• _Task_:
For each line in the data that includes "Predictions", make a copy.

• _Extracted data_:
..........
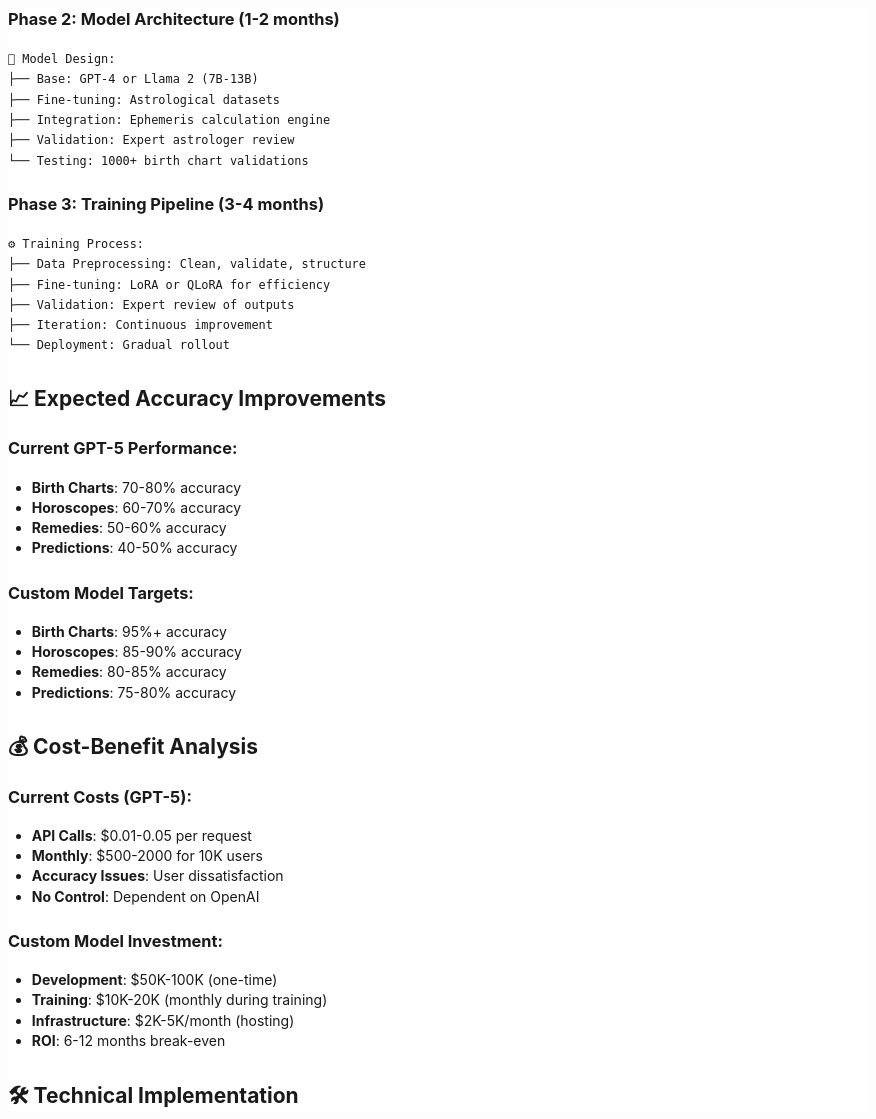 ### **Phase 2: Model Architecture (1-2 months)**
```
🧠 Model Design:
├── Base: GPT-4 or Llama 2 (7B-13B)
├── Fine-tuning: Astrological datasets
├── Integration: Ephemeris calculation engine
├── Validation: Expert astrologer review
└── Testing: 1000+ birth chart validations
```

### **Phase 3: Training Pipeline (3-4 months)**
```
⚙️ Training Process:
├── Data Preprocessing: Clean, validate, structure
├── Fine-tuning: LoRA or QLoRA for efficiency
├── Validation: Expert review of outputs
├── Iteration: Continuous improvement
└── Deployment: Gradual rollout
```

## 📈 **Expected Accuracy Improvements**

### **Current GPT-5 Performance:**
- **Birth Charts**: 70-80% accuracy
- **Horoscopes**: 60-70% accuracy  
- **Remedies**: 50-60% accuracy
- **Predictions**: 40-50% accuracy

### **Custom Model Targets:**
- **Birth Charts**: 95%+ accuracy
- **Horoscopes**: 85-90% accuracy
- **Remedies**: 80-85% accuracy
- **Predictions**: 75-80% accuracy

## 💰 **Cost-Benefit Analysis**

### **Current Costs (GPT-5):**
- **API Calls**: $0.01-0.05 per request
- **Monthly**: $500-2000 for 10K users
- **Accuracy Issues**: User dissatisfaction
- **No Control**: Dependent on OpenAI

### **Custom Model Investment:**
- **Development**: $50K-100K (one-time)
- **Training**: $10K-20K (monthly during training)
- **Infrastructure**: $2K-5K/month (hosting)
- **ROI**: 6-12 months break-even

## 🛠️ **Technical Implementation**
..........
• _The completed task_:
- **Predictions**: 40-50% accuracy
- **Predictions**: 75-80% accuracy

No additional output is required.